> _WORK TO BE COMPLETED_:
Each line in the records below, from the one that contains "CICLe & Fixed & 2" to the one that contains "CICLe & Per-Class & 4", should be reproduced exactly, the first and last included.

DATA SUPPLIED Start Marker

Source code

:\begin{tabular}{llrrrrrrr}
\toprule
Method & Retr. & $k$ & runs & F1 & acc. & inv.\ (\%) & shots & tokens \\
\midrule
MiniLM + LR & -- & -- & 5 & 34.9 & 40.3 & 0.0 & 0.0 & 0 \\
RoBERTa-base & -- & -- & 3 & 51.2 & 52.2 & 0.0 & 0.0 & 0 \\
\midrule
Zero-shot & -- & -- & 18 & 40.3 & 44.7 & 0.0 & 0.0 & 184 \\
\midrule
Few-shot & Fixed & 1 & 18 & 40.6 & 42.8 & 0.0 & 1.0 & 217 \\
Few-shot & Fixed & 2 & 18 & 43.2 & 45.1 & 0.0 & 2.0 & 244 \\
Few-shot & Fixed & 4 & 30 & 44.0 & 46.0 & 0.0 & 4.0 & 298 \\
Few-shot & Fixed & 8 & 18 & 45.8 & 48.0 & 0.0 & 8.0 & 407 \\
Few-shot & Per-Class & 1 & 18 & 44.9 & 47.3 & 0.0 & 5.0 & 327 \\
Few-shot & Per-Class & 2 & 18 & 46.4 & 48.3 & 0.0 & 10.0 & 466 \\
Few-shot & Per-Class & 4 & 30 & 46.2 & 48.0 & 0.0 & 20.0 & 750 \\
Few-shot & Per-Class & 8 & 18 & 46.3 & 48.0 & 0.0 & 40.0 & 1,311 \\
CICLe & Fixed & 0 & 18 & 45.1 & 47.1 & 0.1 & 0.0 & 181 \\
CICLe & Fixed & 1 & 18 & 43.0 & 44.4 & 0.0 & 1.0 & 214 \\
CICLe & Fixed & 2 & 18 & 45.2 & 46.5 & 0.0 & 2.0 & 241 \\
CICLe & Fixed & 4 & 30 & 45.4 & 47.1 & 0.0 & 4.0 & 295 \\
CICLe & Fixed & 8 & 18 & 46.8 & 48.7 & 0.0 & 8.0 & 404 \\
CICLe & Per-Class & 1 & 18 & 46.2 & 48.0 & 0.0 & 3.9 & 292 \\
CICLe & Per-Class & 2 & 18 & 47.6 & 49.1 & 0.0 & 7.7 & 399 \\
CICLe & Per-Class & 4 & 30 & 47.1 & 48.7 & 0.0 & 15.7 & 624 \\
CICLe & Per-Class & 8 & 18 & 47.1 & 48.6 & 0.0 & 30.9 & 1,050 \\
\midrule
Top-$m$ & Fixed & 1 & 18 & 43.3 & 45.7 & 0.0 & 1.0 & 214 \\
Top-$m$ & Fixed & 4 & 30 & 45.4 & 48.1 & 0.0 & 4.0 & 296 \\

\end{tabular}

DATA SUPPLIED End Marker

> _ANSWER TO THE EXERCISE_:
CICLe & Fixed & 2 & 18 & 45.2 & 46.5 & 0.0 & 2.0 & 241 \\
CICLe & Fixed & 4 & 30 & 45.4 & 47.1 & 0.0 & 4.0 & 295 \\
CICLe & Fixed & 8 & 18 & 46.8 & 48.7 & 0.0 & 8.0 & 404 \\
CICLe & Per-Class & 1 & 18 & 46.2 & 48.0 & 0.0 & 3.9 & 292 \\
CICLe & Per-Class & 2 & 18 & 47.6 & 49.1 & 0.0 & 7.7 & 399 \\
CICLe & Per-Class & 4 & 30 & 47.1 & 48.7 & 0.0 & 15.7 & 624 \\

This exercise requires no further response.